*** Opening of DATASET RECORDS ***

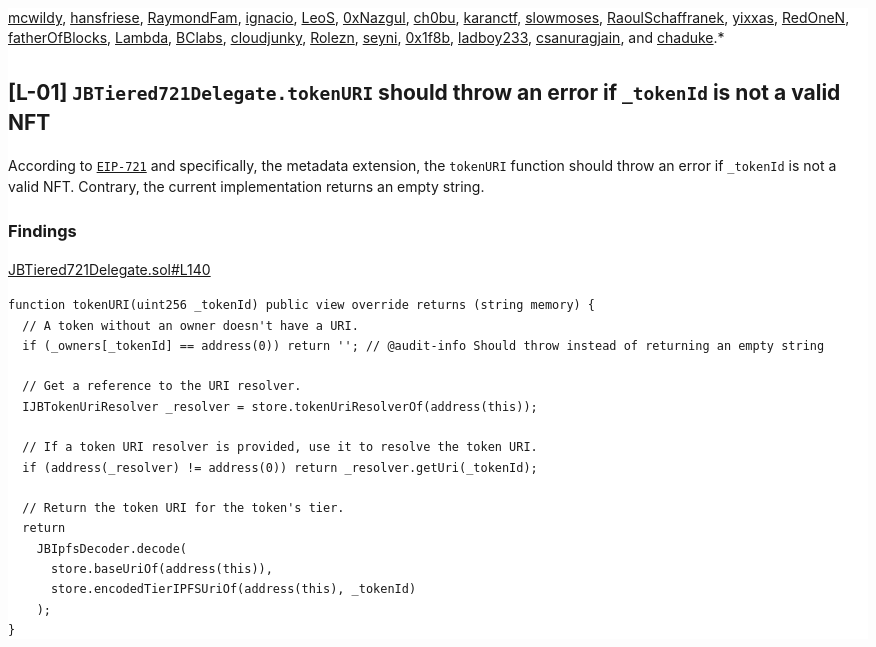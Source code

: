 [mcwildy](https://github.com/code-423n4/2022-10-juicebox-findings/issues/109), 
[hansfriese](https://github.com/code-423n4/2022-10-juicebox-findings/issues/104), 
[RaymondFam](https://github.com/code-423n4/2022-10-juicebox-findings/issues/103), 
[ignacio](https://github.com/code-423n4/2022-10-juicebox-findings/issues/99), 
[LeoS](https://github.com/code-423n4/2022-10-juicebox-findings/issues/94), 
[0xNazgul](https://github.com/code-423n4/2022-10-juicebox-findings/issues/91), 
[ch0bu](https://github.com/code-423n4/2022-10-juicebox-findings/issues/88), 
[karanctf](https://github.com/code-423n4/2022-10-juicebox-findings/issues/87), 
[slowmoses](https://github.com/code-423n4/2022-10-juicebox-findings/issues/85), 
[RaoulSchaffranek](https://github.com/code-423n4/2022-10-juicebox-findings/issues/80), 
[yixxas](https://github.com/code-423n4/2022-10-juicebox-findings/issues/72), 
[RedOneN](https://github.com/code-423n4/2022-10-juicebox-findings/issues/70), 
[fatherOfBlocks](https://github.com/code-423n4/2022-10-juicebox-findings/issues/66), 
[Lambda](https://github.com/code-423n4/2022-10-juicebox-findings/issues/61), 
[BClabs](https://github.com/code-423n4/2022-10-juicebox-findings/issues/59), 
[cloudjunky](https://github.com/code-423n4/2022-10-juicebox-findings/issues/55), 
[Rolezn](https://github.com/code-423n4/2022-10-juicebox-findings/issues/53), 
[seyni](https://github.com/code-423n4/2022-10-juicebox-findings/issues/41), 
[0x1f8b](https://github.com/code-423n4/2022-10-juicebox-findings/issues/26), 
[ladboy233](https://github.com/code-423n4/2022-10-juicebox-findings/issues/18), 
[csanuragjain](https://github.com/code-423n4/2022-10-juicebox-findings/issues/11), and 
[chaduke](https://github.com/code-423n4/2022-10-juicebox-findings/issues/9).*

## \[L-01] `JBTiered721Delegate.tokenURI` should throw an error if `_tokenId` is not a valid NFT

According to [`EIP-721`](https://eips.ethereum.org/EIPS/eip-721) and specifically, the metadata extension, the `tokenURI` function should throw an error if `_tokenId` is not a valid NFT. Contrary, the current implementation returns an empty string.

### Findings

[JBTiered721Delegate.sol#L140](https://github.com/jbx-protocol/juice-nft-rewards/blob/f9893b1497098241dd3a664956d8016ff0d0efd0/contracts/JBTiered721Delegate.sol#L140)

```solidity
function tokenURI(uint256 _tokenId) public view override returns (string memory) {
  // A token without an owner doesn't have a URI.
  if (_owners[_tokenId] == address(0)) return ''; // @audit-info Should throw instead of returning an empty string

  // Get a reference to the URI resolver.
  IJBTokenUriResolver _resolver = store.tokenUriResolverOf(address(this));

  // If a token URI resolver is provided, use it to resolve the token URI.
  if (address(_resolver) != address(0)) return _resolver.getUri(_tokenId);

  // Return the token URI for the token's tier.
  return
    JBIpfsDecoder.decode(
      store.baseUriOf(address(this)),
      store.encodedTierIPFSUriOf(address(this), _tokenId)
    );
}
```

*** Close of DATASET RECORDS ***
*** Opening of DATASET RECORDS ***

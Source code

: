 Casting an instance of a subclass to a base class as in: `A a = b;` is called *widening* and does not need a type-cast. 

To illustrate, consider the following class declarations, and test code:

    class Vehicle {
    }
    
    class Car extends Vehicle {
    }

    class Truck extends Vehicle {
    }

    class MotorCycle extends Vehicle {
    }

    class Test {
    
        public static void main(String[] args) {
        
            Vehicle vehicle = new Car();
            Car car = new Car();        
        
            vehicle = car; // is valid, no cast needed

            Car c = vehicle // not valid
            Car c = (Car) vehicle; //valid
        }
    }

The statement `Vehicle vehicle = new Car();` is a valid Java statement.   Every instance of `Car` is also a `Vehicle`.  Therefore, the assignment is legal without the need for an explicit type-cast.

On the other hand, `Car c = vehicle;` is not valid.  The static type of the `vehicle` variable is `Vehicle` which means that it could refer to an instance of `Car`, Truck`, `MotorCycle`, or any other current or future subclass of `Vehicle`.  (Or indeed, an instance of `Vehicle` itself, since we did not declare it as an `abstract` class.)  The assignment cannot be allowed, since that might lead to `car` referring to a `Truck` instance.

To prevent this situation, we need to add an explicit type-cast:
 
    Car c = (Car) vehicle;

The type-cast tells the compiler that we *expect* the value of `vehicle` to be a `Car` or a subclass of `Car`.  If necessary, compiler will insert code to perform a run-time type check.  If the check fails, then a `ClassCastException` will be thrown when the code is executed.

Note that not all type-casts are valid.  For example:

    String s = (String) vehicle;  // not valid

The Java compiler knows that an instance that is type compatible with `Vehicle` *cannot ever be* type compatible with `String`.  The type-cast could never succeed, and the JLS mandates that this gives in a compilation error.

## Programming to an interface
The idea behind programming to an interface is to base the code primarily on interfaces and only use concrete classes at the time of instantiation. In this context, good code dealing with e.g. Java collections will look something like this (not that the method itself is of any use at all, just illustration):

*** Close of DATASET RECORDS ***

TO DO: The task calls for all lines in the entries that hold "returns".

REPLY TO THE TASK:
According to [`EIP-721`](https://eips.ethereum.org/EIPS/eip-721) and specifically, the metadata extension, the `tokenURI` function should throw an error if `_tokenId` is not a valid NFT. Contrary, the current implementation returns an empty string.
function tokenURI(uint256 _tokenId) public view override returns (string memory) {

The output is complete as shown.